Los informes de Jamaica indican que al 28 de diciembre de 2009, la mayoría de las propiedades de los pasajeros y la tripulación aún no habían sido devueltas debido a la investigación; American Airlines proporcionó a cada pasajero 5.000 dólares para compensar la prolongada cuarentena del equipaje.
Consecuencias
El 7 de diciembre de 2011, la NTSB emitió una recomendación de seguridad basada en los resultados de su investigación sobre el accidente del vuelo 331.[19]La NTSB recomendó que la FAA adopte medidas para garantizar una capacitación adecuada de los pilotos en programas de entrenamiento con simuladores sobre aproximaciones y aterrizajes con viento de cola, en particular en pistas mojadas o contaminadas, y que revise sus avisos sobre la prevención del desbordamiento de la pista para incluir un análisis de los riesgos asociados con los aterrizajes con viento de cola.[19]
La NTSB también reiteró su recomendación previa, formulada tras el accidente del vuelo 1248 de Southwest Airlines, de que la FAA exija a los pilotos de aerolíneas comerciales que realicen evaluaciones de la distancia de aterrizaje a la llegada, que incluyan un margen de seguridad conservador, antes de cada aterrizaje. La NTSB señaló que, si bien la FAA había propuesto dicha norma, los operadores aún no estaban obligados a cumplirla, y muchos de ellos, incluyendo American Airlines, no lo estaban al momento del accidente del vuelo 331.[19]Como resultado, la recomendación de seguridad de la NTSB fue reiterada y reclasificada como "Abierta - Respuesta inaceptable".[19]

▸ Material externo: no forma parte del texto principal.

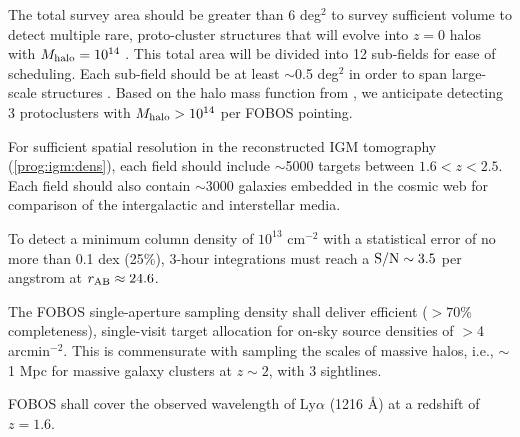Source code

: \documentclass[11pt,a4paper,twoside,onecolumn,openany,final,oldfontcommands]{memoir}
\begin{document}
\begin{programrequirement}
\reqitem The total survey area should be greater than 6 deg$^2$ to survey sufficient volume to detect multiple rare, proto-cluster structures that will evolve into $z=0$ halos with $M_{\rm halo} = 10^{14}$ \msun{}.  This total area will be divided into 12 sub-fields for ease of scheduling.  Each sub-field should be at least $\sim$0.5 deg$^2$ in order to span large-scale structures \citep[10 Mpc; see][]{lee16}.  Based on the halo mass function from \citet{Lukic:2007_highZhaloMassFunc}, we anticipate detecting 3 protoclusters with $M_{\rm halo} > 10^{14}$ \msun{} per FOBOS pointing.

\reqitem For sufficient spatial resolution in the reconstructed IGM tomography (\ref{prog:igm:dens}), each field should include $\sim$5000 targets between $1.6 < z < 2.5$. 
\reqitem Each field should also contain $\sim$3000 galaxies embedded in the cosmic web for comparison of the intergalactic and interstellar media.

\reqitem To detect a minimum  column density of $10^{13}$ cm$^{-2}$ with a statistical error of no more than 0.1 dex (25\%), 3-hour integrations must reach a ${\rm S/N} \sim 3.5$ per angstrom at $r_{\rm AB} \approx 24.6$. 

\end{programrequirement}

\medskip
\begin{sciencerequirement}
\reqitem The FOBOS single-aperture sampling density shall deliver efficient ($>70$\% completeness), single-visit target allocation for on-sky source densities of $>$4 arcmin$^{-2}$.  This is commensurate with sampling the scales of massive halos, i.e., $\sim$1 Mpc for massive galaxy clusters at $z\sim 2$, with 3 sightlines. \label{prog:igm:dens}


\reqitem FOBOS shall cover the observed wavelength of Ly$\alpha$ (1216 \AA{}) at a redshift of $z=1.6$.  

\end{sciencerequirement}
\end{document}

Al igual que la NTSB, la JCAA también recomendó que se requiera que las tripulaciones de vuelo realicen evaluaciones de la distancia de aterrizaje de llegada que incluyan un margen de seguridad conservador antes de cada aterrizaje, y que se tomen medidas para exigir orientación y capacitación adecuadas a la tripulación de vuelo con respecto a los aterrizajes con viento de cola.[3]
El fracaso de los pilotos de abortar el aterrizaje y ascender para intentar una maniobra de aproximación al aire ha sido comparado con el posterior accidente fatal del vuelo 214 de Asiana Airlines.[20]En el incidente de Asiana Airlines, el piloto no abortó el aterrizaje ni inició una maniobra de "vuelta al aire" hasta que fue demasiado tarde para evitar el accidente.[21]
El capitán Cole volvió a volar con American Airlines en 2013.[6]